— Saved entries —
########################################

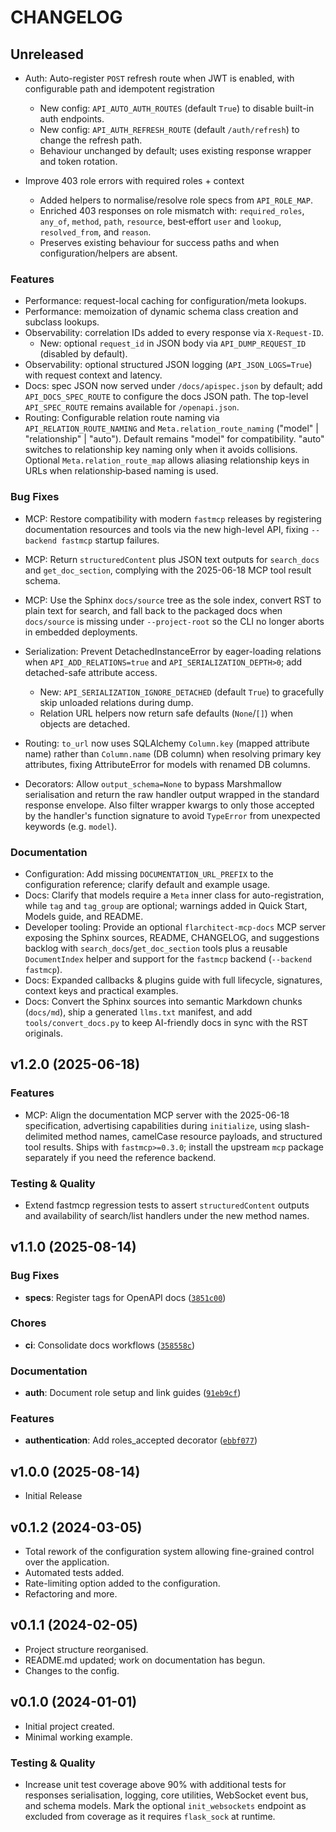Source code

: # CHANGELOG

<!-- version list -->

## Unreleased

- Auth: Auto-register `POST` refresh route when JWT is enabled, with configurable path and idempotent registration
  - New config: `API_AUTO_AUTH_ROUTES` (default `True`) to disable built-in auth endpoints.
  - New config: `API_AUTH_REFRESH_ROUTE` (default `/auth/refresh`) to change the refresh path.
  - Behaviour unchanged by default; uses existing response wrapper and token rotation.

- Improve 403 role errors with required roles + context
  - Added helpers to normalise/resolve role specs from `API_ROLE_MAP`.
  - Enriched 403 responses on role mismatch with: `required_roles`, `any_of`, `method`, `path`, `resource`, best‑effort `user` and `lookup`, `resolved_from`, and `reason`.
  - Preserves existing behaviour for success paths and when configuration/helpers are absent.

### Features

- Performance: request-local caching for configuration/meta lookups.
- Performance: memoization of dynamic schema class creation and subclass lookups.
- Observability: correlation IDs added to every response via `X-Request-ID`.
  - New: optional `request_id` in JSON body via `API_DUMP_REQUEST_ID` (disabled by default).
- Observability: optional structured JSON logging (`API_JSON_LOGS=True`) with request context and latency.
- Docs: spec JSON now served under `/docs/apispec.json` by default; add `API_DOCS_SPEC_ROUTE` to configure the docs JSON path. The top-level `API_SPEC_ROUTE` remains available for `/openapi.json`.
- Routing: Configurable relation route naming via `API_RELATION_ROUTE_NAMING` and `Meta.relation_route_naming` ("model" | "relationship" | "auto"). Default remains "model" for compatibility. "auto" switches to relationship key naming only when it avoids collisions. Optional `Meta.relation_route_map` allows aliasing relationship keys in URLs when relationship‑based naming is used.

### Bug Fixes

- MCP: Restore compatibility with modern `fastmcp` releases by registering documentation resources and tools via the new high-level API, fixing `--backend fastmcp` startup failures.
- MCP: Return `structuredContent` plus JSON text outputs for `search_docs` and `get_doc_section`, complying with the 2025-06-18 MCP tool result schema.
- MCP: Use the Sphinx `docs/source` tree as the sole index, convert RST to plain text for search, and fall back to the packaged docs when `docs/source` is missing under `--project-root` so the CLI no longer aborts in embedded deployments.
- Serialization: Prevent DetachedInstanceError by eager-loading relations when `API_ADD_RELATIONS=true` and `API_SERIALIZATION_DEPTH>0`; add detached-safe attribute access.
  - New: `API_SERIALIZATION_IGNORE_DETACHED` (default `True`) to gracefully skip unloaded relations during dump.
  - Relation URL helpers now return safe defaults (`None`/`[]`) when objects are detached.

- Routing: `to_url` now uses SQLAlchemy `Column.key` (mapped attribute name) rather than `Column.name` (DB column) when resolving primary key attributes, fixing AttributeError for models with renamed DB columns.

- Decorators: Allow `output_schema=None` to bypass Marshmallow serialisation and return the raw handler output wrapped in the standard response envelope. Also filter wrapper kwargs to only those accepted by the handler's function signature to avoid `TypeError` from unexpected keywords (e.g. `model`).

### Documentation

- Configuration: Add missing `DOCUMENTATION_URL_PREFIX` to the configuration reference; clarify default and example usage.
- Docs: Clarify that models require a `Meta` inner class for auto-registration, while `tag` and `tag_group` are optional; warnings added in Quick Start, Models guide, and README.
- Developer tooling: Provide an optional `flarchitect-mcp-docs` MCP server exposing the Sphinx sources, README, CHANGELOG, and suggestions backlog with `search_docs`/`get_doc_section` tools plus a reusable `DocumentIndex` helper and support for the `fastmcp` backend (`--backend fastmcp`).
- Docs: Expanded callbacks & plugins guide with full lifecycle, signatures, context keys and practical examples.
- Docs: Convert the Sphinx sources into semantic Markdown chunks (`docs/md`), ship a generated `llms.txt` manifest, and add `tools/convert_docs.py` to keep AI-friendly docs in sync with the RST originals.

## v1.2.0 (2025-06-18)

### Features

- MCP: Align the documentation MCP server with the 2025-06-18 specification, advertising capabilities during `initialize`, using slash-delimited method names, camelCase resource payloads, and structured tool results. Ships with `fastmcp>=0.3.0`; install the upstream ``mcp`` package separately if you need the reference backend.

### Testing & Quality

- Extend fastmcp regression tests to assert `structuredContent` outputs and availability of search/list handlers under the new method names.

## v1.1.0 (2025-08-14)

### Bug Fixes

- **specs**: Register tags for OpenAPI docs
  ([`3851c00`](https://github.com/lewis-morris/flarchitect/commit/3851c002e95f5a55c916f59d16cfa3a72b329e71))

### Chores

- **ci**: Consolidate docs workflows
  ([`358558c`](https://github.com/lewis-morris/flarchitect/commit/358558c0dcab041fed6c0965487328f049740a86))

### Documentation

- **auth**: Document role setup and link guides
  ([`91eb9cf`](https://github.com/lewis-morris/flarchitect/commit/91eb9cf36c0f5087c67249e627aa7f150a3d8429))

### Features

- **authentication**: Add roles_accepted decorator
  ([`ebbf077`](https://github.com/lewis-morris/flarchitect/commit/ebbf077aadf7aff174a859465de4825436d88d61))


## v1.0.0 (2025-08-14)

- Initial Release

## v0.1.2 (2024-03-05)

- Total rework of the configuration system allowing fine-grained control over the application.
- Automated tests added.
- Rate-limiting option added to the configuration.
- Refactoring and more.

## v0.1.1 (2024-02-05)

- Project structure reorganised.
- README.md updated; work on documentation has begun.
- Changes to the config.

## v0.1.0 (2024-01-01)

- Initial project created.
- Minimal working example.
### Testing & Quality

- Increase unit test coverage above 90% with additional tests for responses serialisation, logging, core utilities, WebSocket event bus, and schema models. Mark the optional `init_websockets` endpoint as excluded from coverage as it requires `flask_sock` at runtime.
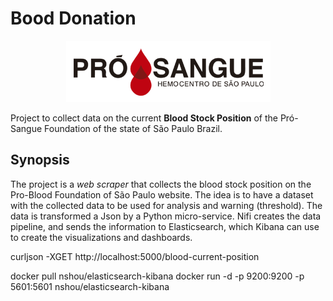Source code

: # Bood Donation

<p align="center"> 
<img src="https://raw.githubusercontent.com/edersoncorbari/blood-donation/master/doc/img/blood-logo.png">
</p>

Project to collect data on the current **Blood Stock Position** of the Pró-Sangue Foundation of the state of São Paulo Brazil.

## Synopsis

The project is a *web scraper* that collects the blood stock position on the Pro-Blood Foundation of São Paulo website. The idea is to have a dataset with the collected data to be used for analysis and warning (threshold). The data is transformed a Json by a Python micro-service. Nifi creates the data pipeline, and sends the information to Elasticsearch, which Kibana can use to create the visualizations and dashboards.

curljson -XGET http://localhost:5000/blood-current-position


docker pull nshou/elasticsearch-kibana
docker run -d -p 9200:9200 -p 5601:5601 nshou/elasticsearch-kibana


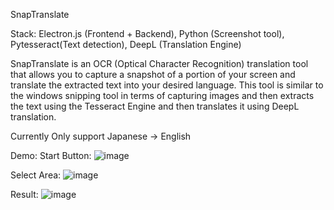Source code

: SnapTranslate

Stack: Electron.js (Frontend + Backend), Python (Screenshot tool), Pytesseract(Text detection), DeepL (Translation Engine)

SnapTranslate is an OCR (Optical Character Recognition) translation tool that allows you to capture a snapshot of a portion of your screen and translate the extracted text into your desired language.
This tool is similar to the windows snipping tool in terms of capturing images and then extracts the text using the Tesseract Engine and then translates it using DeepL translation.


Currently Only support Japanese -> English

Demo:
Start Button:
![image](https://github.com/idkuri/SnapTranslate/assets/78403245/48f8c3e0-f5a1-46f2-8722-4de865db371d)

Select Area:
![image](https://github.com/idkuri/SnapTranslate/assets/78403245/5ec8e848-19af-408d-b11d-c0661ac9a467)

Result:
![image](https://github.com/idkuri/SnapTranslate/assets/78403245/efafb8ff-873f-4878-9d9c-30a1ab593f36)


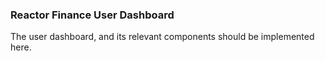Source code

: ### Reactor Finance User Dashboard

The user dashboard, and its relevant components should be implemented here.
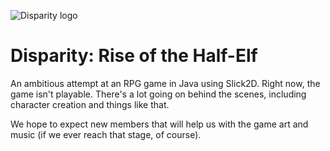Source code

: ![Disparity logo](http://i.imgur.com/tXRo9E7.png)

Disparity: Rise of the Half-Elf
===============================

An ambitious attempt at an RPG game in Java using Slick2D. Right now, the game isn't playable. There's a lot going on behind the scenes, including character creation and things like that.

We hope to expect new members that will help us with the game art and music (if we ever reach that stage, of course).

########################################

— Exercise requirements —
Set down every entry exactly; omit the pictures.

— Worked solution —
Source code

: # CHANGELOG

<!-- version list -->

## Unreleased

- Auth: Auto-register `POST` refresh route when JWT is enabled, with configurable path and idempotent registration
  - New config: `API_AUTO_AUTH_ROUTES` (default `True`) to disable built-in auth endpoints.
  - New config: `API_AUTH_REFRESH_ROUTE` (default `/auth/refresh`) to change the refresh path.
  - Behaviour unchanged by default; uses existing response wrapper and token rotation.

- Improve 403 role errors with required roles + context
  - Added helpers to normalise/resolve role specs from `API_ROLE_MAP`.
  - Enriched 403 responses on role mismatch with: `required_roles`, `any_of`, `method`, `path`, `resource`, best‑effort `user` and `lookup`, `resolved_from`, and `reason`.
  - Preserves existing behaviour for success paths and when configuration/helpers are absent.

### Features

- Performance: request-local caching for configuration/meta lookups.
- Performance: memoization of dynamic schema class creation and subclass lookups.
- Observability: correlation IDs added to every response via `X-Request-ID`.
  - New: optional `request_id` in JSON body via `API_DUMP_REQUEST_ID` (disabled by default).
- Observability: optional structured JSON logging (`API_JSON_LOGS=True`) with request context and latency.
- Docs: spec JSON now served under `/docs/apispec.json` by default; add `API_DOCS_SPEC_ROUTE` to configure the docs JSON path. The top-level `API_SPEC_ROUTE` remains available for `/openapi.json`.
- Routing: Configurable relation route naming via `API_RELATION_ROUTE_NAMING` and `Meta.relation_route_naming` ("model" | "relationship" | "auto"). Default remains "model" for compatibility. "auto" switches to relationship key naming only when it avoids collisions. Optional `Meta.relation_route_map` allows aliasing relationship keys in URLs when relationship‑based naming is used.

### Bug Fixes

- MCP: Restore compatibility with modern `fastmcp` releases by registering documentation resources and tools via the new high-level API, fixing `--backend fastmcp` startup failures.
- MCP: Return `structuredContent` plus JSON text outputs for `search_docs` and `get_doc_section`, complying with the 2025-06-18 MCP tool result schema.
- MCP: Use the Sphinx `docs/source` tree as the sole index, convert RST to plain text for search, and fall back to the packaged docs when `docs/source` is missing under `--project-root` so the CLI no longer aborts in embedded deployments.
- Serialization: Prevent DetachedInstanceError by eager-loading relations when `API_ADD_RELATIONS=true` and `API_SERIALIZATION_DEPTH>0`; add detached-safe attribute access.
  - New: `API_SERIALIZATION_IGNORE_DETACHED` (default `True`) to gracefully skip unloaded relations during dump.
  - Relation URL helpers now return safe defaults (`None`/`[]`) when objects are detached.

- Routing: `to_url` now uses SQLAlchemy `Column.key` (mapped attribute name) rather than `Column.name` (DB column) when resolving primary key attributes, fixing AttributeError for models with renamed DB columns.

- Decorators: Allow `output_schema=None` to bypass Marshmallow serialisation and return the raw handler output wrapped in the standard response envelope. Also filter wrapper kwargs to only those accepted by the handler's function signature to avoid `TypeError` from unexpected keywords (e.g. `model`).

### Documentation

- Configuration: Add missing `DOCUMENTATION_URL_PREFIX` to the configuration reference; clarify default and example usage.
- Docs: Clarify that models require a `Meta` inner class for auto-registration, while `tag` and `tag_group` are optional; warnings added in Quick Start, Models guide, and README.
- Developer tooling: Provide an optional `flarchitect-mcp-docs` MCP server exposing the Sphinx sources, README, CHANGELOG, and suggestions backlog with `search_docs`/`get_doc_section` tools plus a reusable `DocumentIndex` helper and support for the `fastmcp` backend (`--backend fastmcp`).
- Docs: Expanded callbacks & plugins guide with full lifecycle, signatures, context keys and practical examples.
- Docs: Convert the Sphinx sources into semantic Markdown chunks (`docs/md`), ship a generated `llms.txt` manifest, and add `tools/convert_docs.py` to keep AI-friendly docs in sync with the RST originals.

## v1.2.0 (2025-06-18)

### Features

- MCP: Align the documentation MCP server with the 2025-06-18 specification, advertising capabilities during `initialize`, using slash-delimited method names, camelCase resource payloads, and structured tool results. Ships with `fastmcp>=0.3.0`; install the upstream ``mcp`` package separately if you need the reference backend.

### Testing & Quality

- Extend fastmcp regression tests to assert `structuredContent` outputs and availability of search/list handlers under the new method names.

## v1.1.0 (2025-08-14)

### Bug Fixes

- **specs**: Register tags for OpenAPI docs
  ([`3851c00`](https://github.com/lewis-morris/flarchitect/commit/3851c002e95f5a55c916f59d16cfa3a72b329e71))

### Chores

- **ci**: Consolidate docs workflows
  ([`358558c`](https://github.com/lewis-morris/flarchitect/commit/358558c0dcab041fed6c0965487328f049740a86))

### Documentation

- **auth**: Document role setup and link guides
  ([`91eb9cf`](https://github.com/lewis-morris/flarchitect/commit/91eb9cf36c0f5087c67249e627aa7f150a3d8429))

### Features

- **authentication**: Add roles_accepted decorator
  ([`ebbf077`](https://github.com/lewis-morris/flarchitect/commit/ebbf077aadf7aff174a859465de4825436d88d61))


## v1.0.0 (2025-08-14)

- Initial Release

## v0.1.2 (2024-03-05)

- Total rework of the configuration system allowing fine-grained control over the application.
- Automated tests added.
- Rate-limiting option added to the configuration.
- Refactoring and more.

## v0.1.1 (2024-02-05)

- Project structure reorganised.
- README.md updated; work on documentation has begun.
- Changes to the config.

## v0.1.0 (2024-01-01)

- Initial project created.
- Minimal working example.
### Testing & Quality

- Increase unit test coverage above 90% with additional tests for responses serialisation, logging, core utilities, WebSocket event bus, and schema models. Mark the optional `init_websockets` endpoint as excluded from coverage as it requires `flask_sock` at runtime.
Source code

: # Bood Donation

<p align="center"> 
<img src="https://raw.githubusercontent.com/edersoncorbari/blood-donation/master/doc/img/blood-logo.png">
</p>

Project to collect data on the current **Blood Stock Position** of the Pró-Sangue Foundation of the state of São Paulo Brazil.

## Synopsis

The project is a *web scraper* that collects the blood stock position on the Pro-Blood Foundation of São Paulo website. The idea is to have a dataset with the collected data to be used for analysis and warning (threshold). The data is transformed a Json by a Python micro-service. Nifi creates the data pipeline, and sends the information to Elasticsearch, which Kibana can use to create the visualizations and dashboards.

curljson -XGET http://localhost:5000/blood-current-position


docker pull nshou/elasticsearch-kibana
docker run -d -p 9200:9200 -p 5601:5601 nshou/elasticsearch-kibana


Source code

: SnapTranslate

Stack: Electron.js (Frontend + Backend), Python (Screenshot tool), Pytesseract(Text detection), DeepL (Translation Engine)

SnapTranslate is an OCR (Optical Character Recognition) translation tool that allows you to capture a snapshot of a portion of your screen and translate the extracted text into your desired language.
This tool is similar to the windows snipping tool in terms of capturing images and then extracts the text using the Tesseract Engine and then translates it using DeepL translation.


Currently Only support Japanese -> English

Demo:
Start Button:
![image](https://github.com/idkuri/SnapTranslate/assets/78403245/48f8c3e0-f5a1-46f2-8722-4de865db371d)

Select Area:
![image](https://github.com/idkuri/SnapTranslate/assets/78403245/5ec8e848-19af-408d-b11d-c0661ac9a467)

Result:
![image](https://github.com/idkuri/SnapTranslate/assets/78403245/efafb8ff-873f-4878-9d9c-30a1ab593f36)


Source code

: ### Reactor Finance User Dashboard

The user dashboard, and its relevant components should be implemented here.
Source code

: ![Disparity logo](http://i.imgur.com/tXRo9E7.png)

Disparity: Rise of the Half-Elf
===============================

An ambitious attempt at an RPG game in Java using Slick2D. Right now, the game isn't playable. There's a lot going on behind the scenes, including character creation and things like that.

We hope to expect new members that will help us with the game art and music (if we ever reach that stage, of course).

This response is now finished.